Originally posted by digitalclips
I can't speak for the others in this brief discussion but of course I listen to them, otherwise how could I say I can hear the difference between a CD and an LP?
Originally posted by Vox Barbara
Also, regarding the LP/CD difference...
I was talking about comparing an LP to a good digitization of the signal output from that very same LP
, NOT comparing LP to CD. Of course LP and CD sound very different!
Originally posted by e1618978
I fully appreciate the differences that you hear between LP and CD, and I hear them too and I know for a fact that they are not added distortion (because the magic goes away when you digitize an LP at 16/44.1, and it sounds tinny and non-musical) - shetline thinks that 44.1/16-bit samples are perfect, and anyone who thinks otherwise is a kook.
I said "like a 10 year old talking about sex" because I don't think that he listens to stuff in order to make up his mind, he just repeats what he learned in electronics class or whatever.
I never said 16/44.1 is "perfect", but it's so close that the number of listeners who could hear the effects of such a digitization when done with moderately decent equipment, and the listening conditions under which even those few true golden ears could detect such an effect, are going to be far, far fewer than the number of reports to the contrary.
If the effect can be heard at all, it's terrible unlikely to account for total loss of LP's "analog magic".
As for "what I learned in electronics class"... let's consider psychoacoustics and Occam's Razor instead. The influence of psychology on human hearing is well known and easily demonstrated. Give a bunch of people a switch to play with or a knob to twiddle, make up a suggestive story about some effect the switch or knob is supposed to have, and even if that switch or knob is wired to absolutely nothing
you'll consistently get people reporting effects and describing differences produced by such completely functionless devices.

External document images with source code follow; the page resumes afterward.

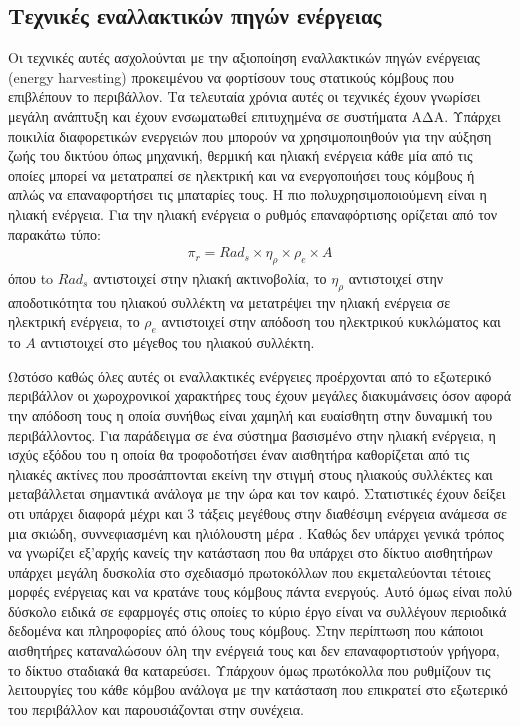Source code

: \subsection{Τεχνικές εναλλακτικών πηγών ενέργειας}
Οι τεχνικές αυτές ασχολούνται με την αξιοποίηση εναλλακτικών πηγών ενέργειας (energy harvesting) προκειμένου να φορτίσουν τους στατικούς κόμβους που επιβλέπουν το
περιβάλλον. Τα τελευταία χρόνια αυτές οι τεχνικές έχουν γνωρίσει μεγάλη ανάπτυξη και έχουν ενσωματωθεί επιτυχημένα σε συστήματα ΑΔΑ. Υπάρχει ποικιλία διαφορετικών
ενεργειών που μπορούν να χρησιμοποιηθούν για την αύξηση ζωής του δικτύου όπως μηχανική, θερμική και ηλιακή ενέργεια κάθε μία από τις οποίες μπορεί να μετατραπεί σε
ηλεκτρική και να
ενεργοποιήσει τους κόμβους ή απλώς να επαναφορτήσει τις μπαταρίες τους. Η πιο πολυχρησιμοποιούμενη είναι η ηλιακή ενέργεια. Για την ηλιακή ενέργεια ο ρυθμός
επαναφόρτισης ορίζεται από τον παρακάτω τύπο:
\begin{align*}
\pi_{r} = Rad_{s} \times \eta_{\rho} \times \rho_{e} \times A
\end{align*}
όπου to $Rad_{s}$ αντιστοιχεί στην ηλιακή ακτινοβολία, το $\eta_{\rho}$ αντιστοιχεί στην αποδοτικότητα του ηλιακού συλλέκτη να μετατρέψει την ηλιακή ενέργεια σε
ηλεκτρική ενέργεια, το $\rho_{e}$ αντιστοιχεί στην απόδοση του ηλεκτρικού κυκλώματος και το $A$ αντιστοιχεί στο μέγεθος του ηλιακού συλλέκτη.

Ωστόσο καθώς όλες αυτές οι εναλλακτικές ενέργειες προέρχονται από το εξωτερικό περιβάλλον οι χωροχρονικοί χαρακτήρες τους έχουν μεγάλες διακυμάνσεις όσον αφορά την
απόδοση τους η οποία συνήθως είναι χαμηλή και ευαίσθητη στην δυναμική του περιβάλλοντος. Για παράδειγμα σε ένα σύστημα βασισμένο στην ηλιακή ενέργεια, η ισχύς εξόδου
του η οποία θα τροφοδοτήσει έναν αισθητήρα καθορίζεται από τις ηλιακές ακτίνες που προσάπτονται εκείνη την στιγμή στους ηλιακούς συλλέκτες και μεταβάλλεται σημαντικά
ανάλογα με την ώρα και τον καιρό. Στατιστικές έχουν δείξει οτι υπάρχει διαφορά μέχρι και 3 τάξεις μεγέθους στην διαθέσιμη ενέργεια ανάμεσα σε μια σκιώδη,
συννεφιασμένη και ηλιόλουστη μέρα \cite{harvesting_comparison}. Καθώς δεν υπάρχει γενικά τρόπος να γνωρίζει εξ'αρχής κανείς την κατάσταση που θα υπάρχει στο δίκτυο
αισθητήρων υπάρχει μεγάλη δυσκολία στο σχεδιασμό πρωτοκόλλων που εκμεταλεύονται τέτοιες μορφές ενέργειας και να κρατάνε τους κόμβους πάντα ενεργούς. Αυτό όμως είναι
πολύ δύσκολο ειδικά σε εφαρμογές στις οποίες το κύριο έργο είναι να συλλέγουν περιοδικά δεδομένα και πληροφορίες από όλους τους κόμβους. Στην περίπτωση που κάποιοι
αισθητήρες καταναλώσουν όλη την ενέργειά τους και δεν επαναφορτιστούν γρήγορα, το δίκτυο σταδιακά θα καταρεύσει. Υπάρχουν όμως πρωτόκολλα που ρυθμίζουν τις
λειτουργίες του κάθε κόμβου ανάλογα με την κατάσταση που επικρατεί στο εξωτερικό του περιβάλλον και παρουσιάζονται στην συνέχεια.

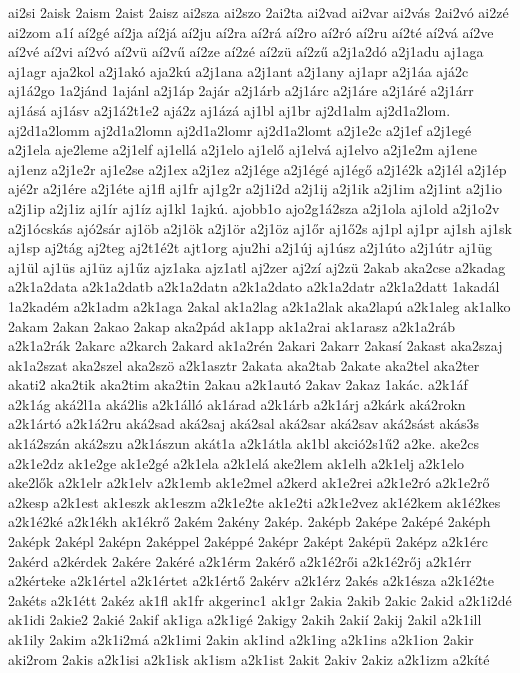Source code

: {ai2si
2aisk
2aism
2aist
2aisz
ai2sza
ai2szo
2ai2ta
ai2vad
ai2var
ai2vás
2ai2vó
ai2zé
ai2zom
a1í
aí2gé
aí2ja
aí2já
aí2ju
aí2ra
aí2rá
aí2ro
aí2ró
aí2ru
aí2té
aí2vá
aí2ve
aí2vé
aí2vi
aí2vó
aí2vü
aí2vű
aí2ze
aí2zé
aí2zü
aí2zű
a2j1a2dó
a2j1adu
aj1aga
aj1agr
aja2kol
a2j1akó
aja2kú
a2j1ana
a2j1ant
a2j1any
aj1apr
a2j1áa
ajá2c
aj1á2go
1a2jánd
1ajánl
a2j1áp
2ajár
a2j1árb
a2j1árc
a2j1áre
a2j1áré
a2j1árr
aj1ásá
aj1ásv
a2j1á2t1e2
ajá2z
aj1ázá
aj1bl
aj1br
aj2d1alm
aj2d1a2lom.
aj2d1a2lomm
aj2d1a2lomn
aj2d1a2lomr
aj2d1a2lomt
a2j1e2c
a2j1ef
a2j1egé
a2j1ela
aje2leme
a2j1elf
aj1ellá
a2j1elo
aj1elő
aj1elvá
aj1elvo
a2j1e2m
aj1ene
aj1enz
a2j1e2r
aj1e2se
a2j1ex
a2j1ez
a2j1ége
a2j1égé
aj1égő
a2j1é2k
a2j1él
a2j1ép
ajé2r
a2j1ére
a2j1éte
aj1fl
aj1fr
aj1g2r
a2j1i2d
a2j1ij
a2j1ik
a2j1im
a2j1int
a2j1io
a2j1ip
a2j1iz
aj1ír
aj1íz
aj1kl
1ajkú.
ajobb1o
ajo2g1á2sza
a2j1ola
aj1old
a2j1o2v
a2j1ócskás
ajó2sár
aj1öb
a2j1ök
a2j1ör
a2j1öz
aj1őr
aj1ő2s
aj1pl
aj1pr
aj1sh
aj1sk
aj1sp
aj2tág
aj2teg
aj2t1é2t
ajt1org
aju2hi
a2j1új
aj1úsz
a2j1úto
a2j1útr
aj1üg
aj1ül
aj1üs
aj1üz
aj1űz
ajz1aka
ajz1atl
aj2zer
aj2zí
aj2zü
2akab
aka2cse
a2kadag
a2k1a2data
a2k1a2datb
a2k1a2datn
a2k1a2dato
a2k1a2datr
a2k1a2datt
1akadál
1a2kadém
a2k1adm
a2k1aga
2akal
ak1a2lag
a2k1a2lak
aka2lapú
a2k1aleg
ak1alko
2akam
2akan
2akao
2akap
aka2pád
ak1app
ak1a2rai
ak1arasz
a2k1a2ráb
a2k1a2rák
2akarc
a2karch
2akard
ak1a2rén
2akari
2akarr
2akasí
2akast
aka2szaj
ak1a2szat
aka2szel
aka2szö
a2k1asztr
2akata
aka2tab
2akate
aka2tel
aka2ter
akati2
aka2tik
aka2tim
aka2tin
2akau
a2k1autó
2akav
2akaz
1akác.
a2k1áf
a2k1ág
aká2l1a
aká2lis
a2k1álló
ak1árad
a2k1árb
a2k1árj
a2kárk
aká2rokn
a2k1ártó
a2k1á2ru
aká2sad
aká2saj
aká2sal
aká2sar
aká2sav
aká2sást
akás3s
ak1á2szán
aká2szu
a2k1ászun
akát1a
a2k1átla
ak1bl
akció2s1ű2
a2ke.
ake2cs
a2k1e2dz
ak1e2ge
ak1e2gé
a2k1ela
a2k1elá
ake2lem
ak1elh
a2k1elj
a2k1elo
ake2lők
a2k1elr
a2k1elv
a2k1emb
ak1e2mel
a2kerd
ak1e2rei
a2k1e2ró
a2k1e2rő
a2kesp
a2k1est
ak1eszk
ak1eszm
a2k1e2te
ak1e2ti
a2k1e2vez
ak1é2kem
ak1é2kes
a2k1é2ké
a2k1ékh
ak1ékrő
2akém
2akény
2akép.
2aképb
2aképe
2aképé
2aképh
2aképk
2aképl
2aképn
2aképpel
2aképpé
2aképr
2aképt
2aképü
2aképz
a2k1érc
2akérd
a2kérdek
2akére
2akéré
a2k1érm
2akérő
a2k1é2rői
a2k1é2rőj
a2k1érr
a2kérteke
a2k1értel
a2k1értet
a2k1értő
2akérv
a2k1érz
2akés
a2k1észa
a2k1é2te
2akéts
a2k1étt
2akéz
ak1fl
ak1fr
akgerinc1
ak1gr
2akia
2akib
2akic
2akid
a2k1i2dé
ak1idi
2akie2
2akié
2akif
ak1iga
a2k1igé
2akigy
2akih
2akií
2akij
2akil
a2k1ill
ak1ily
2akim
a2k1i2má
a2k1imi
2akin
ak1ind
a2k1ing
a2k1ins
a2k1ion
2akir
aki2rom
2akis
a2k1isi
a2k1isk
ak1ism
a2k1ist
2akit
2akiv
2akiz
a2k1izm
a2kíté
}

Then consider the following:
1. From what's known about the limits of human hearing, and from what can be calculated based on known theory, the effect of good quality digitization (low-noise, low jitter A/D-D/A conversion with properly done and mostly digital cut-off filtering to minimize phase shift effects) is highly unlikely to be audible, and if audible, is highly unlikely to be perceived as very significant.
2. As far as I know (please, present data otherwise if you have it) no well-conducted double-blind study has shown any significant detectable audible effect from such digitization. (Even a 10 y/o should be suspicious if teens and adults tell him that having sex can literally make you fly like Superman, for instance. Experience does not always count for everything.)
3. Audiophiles who claim such effects routinely dismiss all negative results as a failure of the listener or a matter of inadequate equipment. Only positive results are considered valid.
4. The types of effects such audiophiles claim to hear fall well within what can be expected from known effects of the power of suggestion on hearing.
Now apply Occam's Razor. Which is more likely?
A. Under horribly uncontrolled circumstances, validated only by anecdotal evidence, audiophiles have discovered acoustic and/or electrical effects indicating a major failure in currently known science regarding audible phenomena and the functioning of electronic devices.
B. Said audiophiles are suffering from a well-known, well-documented effect of the power of suggestion on hearing (which effects sane
people -- you don't
have to be crazy to be affected!).
If there is any kookiness here, it's not in thinking one hears these things, it's the far more common problem of insufficient skeptical thinking.